What you need to do | List each line of the data in which the string "length" appears.

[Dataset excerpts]

■ ■ ■ ■

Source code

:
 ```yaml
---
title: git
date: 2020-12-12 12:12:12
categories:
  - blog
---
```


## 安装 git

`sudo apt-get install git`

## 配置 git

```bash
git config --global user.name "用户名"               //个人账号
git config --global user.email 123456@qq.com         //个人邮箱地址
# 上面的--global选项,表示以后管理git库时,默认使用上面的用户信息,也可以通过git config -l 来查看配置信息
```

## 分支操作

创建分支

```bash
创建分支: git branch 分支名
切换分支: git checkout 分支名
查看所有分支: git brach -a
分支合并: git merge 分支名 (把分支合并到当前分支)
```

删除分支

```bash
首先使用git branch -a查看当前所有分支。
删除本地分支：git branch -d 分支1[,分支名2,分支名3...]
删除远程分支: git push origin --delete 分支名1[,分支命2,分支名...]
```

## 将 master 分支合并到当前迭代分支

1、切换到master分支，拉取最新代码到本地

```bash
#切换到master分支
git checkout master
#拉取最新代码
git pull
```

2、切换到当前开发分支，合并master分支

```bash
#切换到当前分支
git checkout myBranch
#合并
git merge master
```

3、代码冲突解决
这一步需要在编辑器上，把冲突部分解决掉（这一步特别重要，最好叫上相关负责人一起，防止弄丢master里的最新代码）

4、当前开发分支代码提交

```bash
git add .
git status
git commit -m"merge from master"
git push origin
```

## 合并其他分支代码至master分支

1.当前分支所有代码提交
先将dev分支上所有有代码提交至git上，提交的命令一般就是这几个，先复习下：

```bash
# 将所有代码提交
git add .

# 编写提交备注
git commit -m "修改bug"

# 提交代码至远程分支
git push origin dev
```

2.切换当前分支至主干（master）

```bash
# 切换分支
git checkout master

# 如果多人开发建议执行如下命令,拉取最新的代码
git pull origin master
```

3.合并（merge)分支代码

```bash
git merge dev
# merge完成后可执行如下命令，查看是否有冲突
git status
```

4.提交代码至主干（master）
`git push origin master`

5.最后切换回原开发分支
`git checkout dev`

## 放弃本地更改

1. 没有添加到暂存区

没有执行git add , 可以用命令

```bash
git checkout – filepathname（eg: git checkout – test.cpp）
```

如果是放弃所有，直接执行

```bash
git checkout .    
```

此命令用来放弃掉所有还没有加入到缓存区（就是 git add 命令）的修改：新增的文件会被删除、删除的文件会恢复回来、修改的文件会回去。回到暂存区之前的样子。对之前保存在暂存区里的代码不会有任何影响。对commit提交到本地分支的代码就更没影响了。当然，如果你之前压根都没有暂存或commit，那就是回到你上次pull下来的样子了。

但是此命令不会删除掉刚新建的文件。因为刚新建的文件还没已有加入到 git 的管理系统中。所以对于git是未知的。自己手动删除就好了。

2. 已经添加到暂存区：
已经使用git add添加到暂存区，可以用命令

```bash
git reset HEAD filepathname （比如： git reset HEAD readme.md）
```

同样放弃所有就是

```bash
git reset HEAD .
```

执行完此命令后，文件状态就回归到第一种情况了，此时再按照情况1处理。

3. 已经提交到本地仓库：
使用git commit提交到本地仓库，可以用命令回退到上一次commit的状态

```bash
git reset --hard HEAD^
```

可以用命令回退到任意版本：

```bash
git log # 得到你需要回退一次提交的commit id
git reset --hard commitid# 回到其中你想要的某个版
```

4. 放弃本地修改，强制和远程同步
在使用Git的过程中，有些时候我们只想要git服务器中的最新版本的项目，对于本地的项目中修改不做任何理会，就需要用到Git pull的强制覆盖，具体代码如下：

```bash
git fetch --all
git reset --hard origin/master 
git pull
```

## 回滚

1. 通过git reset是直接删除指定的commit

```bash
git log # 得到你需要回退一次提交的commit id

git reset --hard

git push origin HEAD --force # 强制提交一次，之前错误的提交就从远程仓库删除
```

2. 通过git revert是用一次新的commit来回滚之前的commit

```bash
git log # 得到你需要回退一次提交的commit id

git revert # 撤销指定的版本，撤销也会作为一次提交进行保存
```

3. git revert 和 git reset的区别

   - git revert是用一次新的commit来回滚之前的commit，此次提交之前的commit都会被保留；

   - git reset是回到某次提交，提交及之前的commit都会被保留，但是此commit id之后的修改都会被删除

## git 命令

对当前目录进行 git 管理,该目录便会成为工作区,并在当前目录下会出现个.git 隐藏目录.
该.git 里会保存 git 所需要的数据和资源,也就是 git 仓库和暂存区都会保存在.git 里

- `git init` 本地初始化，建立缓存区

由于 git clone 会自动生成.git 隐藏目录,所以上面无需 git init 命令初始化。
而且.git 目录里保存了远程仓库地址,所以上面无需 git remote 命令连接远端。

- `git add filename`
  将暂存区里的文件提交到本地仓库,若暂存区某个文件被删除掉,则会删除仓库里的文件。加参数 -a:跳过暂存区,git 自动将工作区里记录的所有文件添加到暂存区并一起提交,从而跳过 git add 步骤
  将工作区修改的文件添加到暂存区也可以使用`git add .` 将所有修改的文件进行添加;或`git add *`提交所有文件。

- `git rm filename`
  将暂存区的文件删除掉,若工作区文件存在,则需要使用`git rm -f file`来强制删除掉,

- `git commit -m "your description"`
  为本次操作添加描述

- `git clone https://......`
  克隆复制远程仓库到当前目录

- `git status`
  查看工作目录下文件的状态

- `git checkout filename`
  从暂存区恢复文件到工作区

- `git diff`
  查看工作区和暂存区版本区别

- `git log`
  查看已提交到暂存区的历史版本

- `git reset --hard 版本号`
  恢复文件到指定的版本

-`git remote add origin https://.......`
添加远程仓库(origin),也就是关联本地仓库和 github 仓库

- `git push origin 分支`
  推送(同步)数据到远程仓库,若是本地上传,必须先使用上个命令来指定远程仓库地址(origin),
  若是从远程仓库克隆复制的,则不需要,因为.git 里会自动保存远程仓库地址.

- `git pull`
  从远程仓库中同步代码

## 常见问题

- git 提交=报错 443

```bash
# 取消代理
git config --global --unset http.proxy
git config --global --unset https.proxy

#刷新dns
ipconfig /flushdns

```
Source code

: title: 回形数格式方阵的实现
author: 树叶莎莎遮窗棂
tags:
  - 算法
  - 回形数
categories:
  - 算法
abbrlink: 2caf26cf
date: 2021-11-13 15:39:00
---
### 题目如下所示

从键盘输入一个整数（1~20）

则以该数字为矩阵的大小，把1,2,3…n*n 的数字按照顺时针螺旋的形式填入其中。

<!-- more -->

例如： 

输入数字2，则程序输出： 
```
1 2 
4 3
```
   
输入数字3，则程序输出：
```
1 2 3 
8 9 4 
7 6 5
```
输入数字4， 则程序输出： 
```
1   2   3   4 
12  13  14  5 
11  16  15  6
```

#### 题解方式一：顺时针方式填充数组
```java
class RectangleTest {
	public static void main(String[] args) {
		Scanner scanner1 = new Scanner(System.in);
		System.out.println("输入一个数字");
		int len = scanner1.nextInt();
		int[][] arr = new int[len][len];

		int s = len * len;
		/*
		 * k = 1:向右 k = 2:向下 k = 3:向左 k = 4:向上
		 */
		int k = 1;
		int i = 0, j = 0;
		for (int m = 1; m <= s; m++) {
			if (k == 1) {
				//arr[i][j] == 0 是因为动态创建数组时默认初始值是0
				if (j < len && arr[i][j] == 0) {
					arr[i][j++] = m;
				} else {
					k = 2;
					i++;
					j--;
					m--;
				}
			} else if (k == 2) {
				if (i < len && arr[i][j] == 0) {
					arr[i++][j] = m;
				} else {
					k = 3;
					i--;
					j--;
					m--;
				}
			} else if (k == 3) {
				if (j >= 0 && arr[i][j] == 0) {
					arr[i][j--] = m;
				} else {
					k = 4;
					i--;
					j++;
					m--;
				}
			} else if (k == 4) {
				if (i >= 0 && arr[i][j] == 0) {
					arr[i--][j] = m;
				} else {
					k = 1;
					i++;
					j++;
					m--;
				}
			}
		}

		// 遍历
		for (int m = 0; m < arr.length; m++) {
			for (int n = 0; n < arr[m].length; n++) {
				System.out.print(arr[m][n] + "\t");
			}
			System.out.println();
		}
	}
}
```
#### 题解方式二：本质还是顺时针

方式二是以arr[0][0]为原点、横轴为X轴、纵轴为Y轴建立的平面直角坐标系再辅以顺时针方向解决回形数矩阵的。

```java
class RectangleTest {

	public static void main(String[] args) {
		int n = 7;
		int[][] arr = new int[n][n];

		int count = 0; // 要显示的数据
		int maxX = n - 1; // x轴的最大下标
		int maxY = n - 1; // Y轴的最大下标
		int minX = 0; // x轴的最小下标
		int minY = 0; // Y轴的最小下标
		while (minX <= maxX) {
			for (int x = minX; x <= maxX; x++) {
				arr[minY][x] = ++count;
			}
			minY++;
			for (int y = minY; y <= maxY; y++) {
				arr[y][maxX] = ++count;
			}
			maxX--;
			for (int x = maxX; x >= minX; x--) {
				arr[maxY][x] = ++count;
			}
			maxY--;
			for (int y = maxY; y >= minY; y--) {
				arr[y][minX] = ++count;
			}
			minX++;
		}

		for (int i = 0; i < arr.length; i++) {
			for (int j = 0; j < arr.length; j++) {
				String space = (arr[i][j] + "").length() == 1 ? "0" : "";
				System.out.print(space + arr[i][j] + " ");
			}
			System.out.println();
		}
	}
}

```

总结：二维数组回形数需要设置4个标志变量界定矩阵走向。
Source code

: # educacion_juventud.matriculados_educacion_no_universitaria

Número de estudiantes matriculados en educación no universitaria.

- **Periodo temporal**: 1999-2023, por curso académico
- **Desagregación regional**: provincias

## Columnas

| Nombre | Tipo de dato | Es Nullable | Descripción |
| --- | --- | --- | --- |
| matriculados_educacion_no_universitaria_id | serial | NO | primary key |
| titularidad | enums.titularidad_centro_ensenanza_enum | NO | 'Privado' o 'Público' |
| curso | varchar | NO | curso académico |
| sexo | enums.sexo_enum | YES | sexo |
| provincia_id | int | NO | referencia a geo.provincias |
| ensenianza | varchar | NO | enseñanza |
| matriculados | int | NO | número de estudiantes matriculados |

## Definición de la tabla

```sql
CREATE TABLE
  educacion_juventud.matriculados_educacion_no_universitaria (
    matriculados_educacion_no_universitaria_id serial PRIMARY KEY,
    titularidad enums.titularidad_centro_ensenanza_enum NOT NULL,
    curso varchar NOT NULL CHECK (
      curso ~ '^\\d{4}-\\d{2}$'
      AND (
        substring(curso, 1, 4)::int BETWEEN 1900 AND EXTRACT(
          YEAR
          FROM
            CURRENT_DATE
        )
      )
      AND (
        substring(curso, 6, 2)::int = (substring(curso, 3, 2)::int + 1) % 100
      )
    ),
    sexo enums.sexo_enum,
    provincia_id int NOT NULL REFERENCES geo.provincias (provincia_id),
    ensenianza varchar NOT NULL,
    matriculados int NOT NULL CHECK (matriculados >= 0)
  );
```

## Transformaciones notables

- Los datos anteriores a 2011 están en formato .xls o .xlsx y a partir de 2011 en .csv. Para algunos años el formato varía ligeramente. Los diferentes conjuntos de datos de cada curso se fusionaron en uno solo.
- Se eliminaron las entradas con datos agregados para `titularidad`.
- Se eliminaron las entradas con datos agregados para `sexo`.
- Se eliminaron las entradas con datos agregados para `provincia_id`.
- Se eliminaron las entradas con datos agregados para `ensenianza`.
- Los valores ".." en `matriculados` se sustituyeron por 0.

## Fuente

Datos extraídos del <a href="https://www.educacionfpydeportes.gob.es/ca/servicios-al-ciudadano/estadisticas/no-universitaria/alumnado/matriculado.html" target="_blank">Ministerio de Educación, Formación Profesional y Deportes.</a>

■ ■ ■ ■

The completed task |
		for (int m = 0; m < arr.length; m++) {
			for (int n = 0; n < arr[m].length; n++) {
		for (int i = 0; i < arr.length; i++) {
			for (int j = 0; j < arr.length; j++) {
				String space = (arr[i][j] + "").length() == 1 ? "0" : "";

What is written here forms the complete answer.